It's time for Netanyahu to say yes to Obama
The PM has managed to foment crises in both the peace process with the Palestinians and U.S.-Israel ties.
The cancellation of the visit by American envoy George Mitchell, who has been delegated to renew the diplomatic negotiations, embodies the slippery slope facing Israel during the past week. Even before completing the first year of his second term in office, Prime Minister Benjamin Netanyahu has managed to foment crises in two key strategic areas: the peace process with the Palestinians and relations with the United States.
The affair of the building plans for Jerusalem's Ramat Shlomo neighborhood, which cast a pall on U.S. Vice President Joe Biden's visited, pushed back the two-state solution. At the same time, the unnecessary snub of a friendly guest became a deep rift in the dialogue between the Israeli government and the White House.
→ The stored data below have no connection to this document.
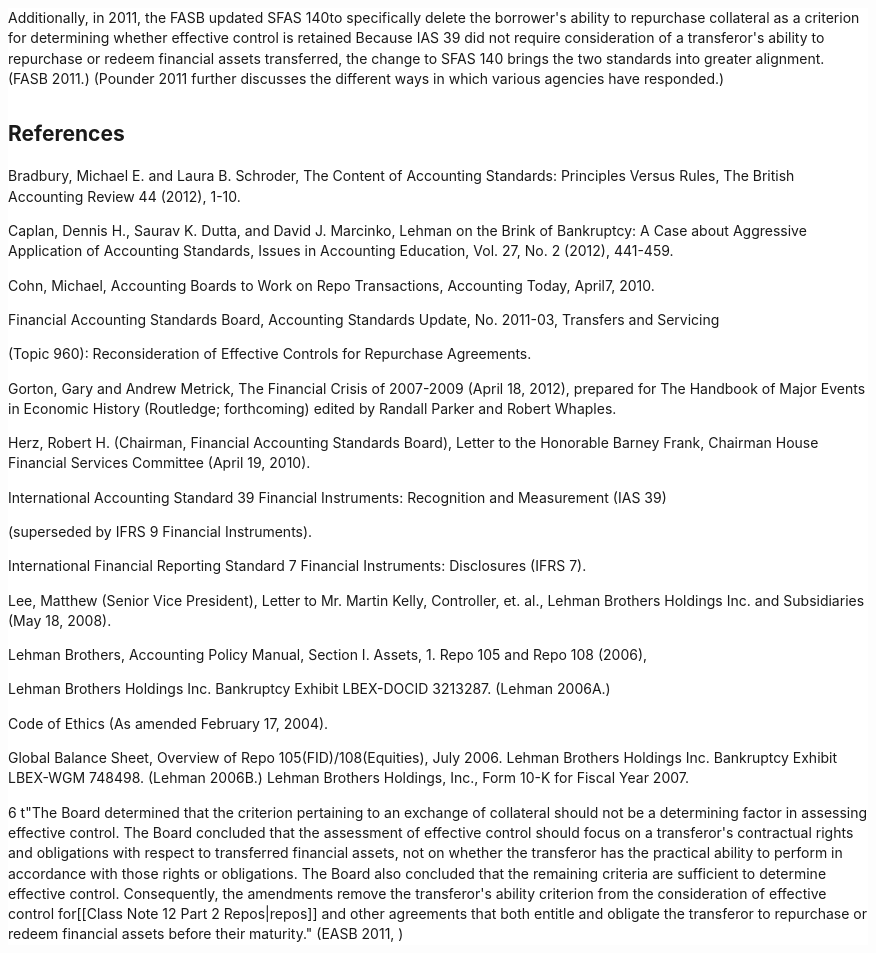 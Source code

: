 Additionally,  in 2011,  the FASB updated SFAS 140to specifically delete the borrower's ability to repurchase collateral as a criterion for determining whether effective control is retained Because IAS 39 did not require consideration of a transferor's ability to repurchase or redeem financial assets transferred,  the change to SFAS 140 brings the two standards into greater alignment. (FASB 2011.) (Pounder 2011 further discusses the different ways in which various agencies have responded.)

## References

Bradbury,  Michael E. and Laura B. Schroder,  The Content of Accounting Standards: Principles Versus Rules,  The British Accounting Review 44 (2012),  1-10.

Caplan,  Dennis H.,  Saurav K. Dutta,  and David J. Marcinko,  Lehman on the Brink of Bankruptcy: A Case about Aggressive Application of Accounting Standards,  Issues in Accounting Education,  Vol. 27,  No. 2 (2012),  441-459.

Cohn,  Michael,  Accounting Boards to Work on Repo Transactions,  Accounting Today,  April7,  2010.

Financial Accounting Standards Board,  Accounting Standards Update,  No. 2011-03,  Transfers and Servicing

(Topic 960): Reconsideration of Effective Controls for Repurchase Agreements.

Gorton,  Gary and Andrew Metrick,  The Financial Crisis of 2007-2009 (April 18,  2012),  prepared for The Handbook of Major Events in Economic History (Routledge; forthcoming) edited by Randall Parker and Robert Whaples.

Herz,  Robert H. (Chairman,  Financial Accounting Standards Board),  Letter to the Honorable Barney Frank,  Chairman House Financial Services Committee (April 19,  2010).

International Accounting Standard 39 Financial Instruments: Recognition and Measurement (IAS 39)

(superseded by IFRS 9 Financial Instruments).

International Financial Reporting Standard 7 Financial Instruments: Disclosures (IFRS 7).

Lee,  Matthew (Senior Vice President),  Letter to Mr. Martin Kelly,  Controller,  et. al.,  Lehman Brothers Holdings Inc. and Subsidiaries (May 18,  2008).

Lehman Brothers,  Accounting Policy Manual,  Section I. Assets,  1. Repo 105 and Repo 108 (2006),

Lehman Brothers Holdings Inc. Bankruptcy Exhibit LBEX-DOCID 3213287. (Lehman 2006A.)

Code of Ethics (As amended February 17,  2004).

Global Balance Sheet,  Overview of Repo 105(FID)/108(Equities),  July 2006. Lehman Brothers Holdings Inc. Bankruptcy Exhibit LBEX-WGM 748498. (Lehman 2006B.) Lehman Brothers Holdings,  Inc.,  Form 10-K for Fiscal Year 2007.

6 t"The Board determined that the criterion pertaining to an exchange of collateral should not be a determining factor in assessing effective control. The Board concluded that the assessment of effective control should focus on a transferor's contractual rights and obligations with respect to transferred financial assets,  not on whether the transferor has the practical ability to perform in accordance with those rights or obligations. The Board also concluded that the remaining criteria are sufficient to determine effective control. Consequently,  the amendments remove the transferor's ability criterion from the consideration of effective control for[[Class Note 12 Part 2 Repos|repos]] and other agreements that both entitle and obligate the transferor to repurchase or redeem financial assets before their maturity." (EASB 2011,  )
In order to rescue the proximity talks and resolve the crisis in relations with the United States, the Obama administration has made three demands of Netanyahu: cancelling the Jerusalem District Planning and Building Committee's decision to approve for presentation building plans for Ramat Shlomo, a "significant" gesture to the Palestinians and a public statement that the indirect talks will deal with all the core issues, including Jerusalem.
Obviously, the United States expects Israel to maintain the status quo in East Jerusalem and refrain from establishing new facts on this sensitive ground. The American demands are reasonable and fair. The procedure for approving the Ramat Shlomo building plan took five years or more; it will not come to fruition in the coming months. Netanyahu can transfer lands in Area C to the Palestinians, release prisoners and lift roadblocks.
Israeli agreement to discuss all the core issues, including Jerusalem, derives from the Oslo Accords and the road map, to which the government is committed. Even without the heavy cloud hovering over relations with the United States, an Israeli government that is really and truly interested in ending the conflict must act to strengthen the status of the Palestinian partner, avoid provocative decisions and renew talks on the core issues from the point they stopped a year and half ago.
Instead of fanning the flames with irresponsible declarations about the continuation of construction in East Jerusalem, the prime minister would do well to say yes to the American demands. Stagnation in the diplomatic process, in the shadow of a deepening crisis with our greatest ally, is a strategic threat Israel can by no means afford.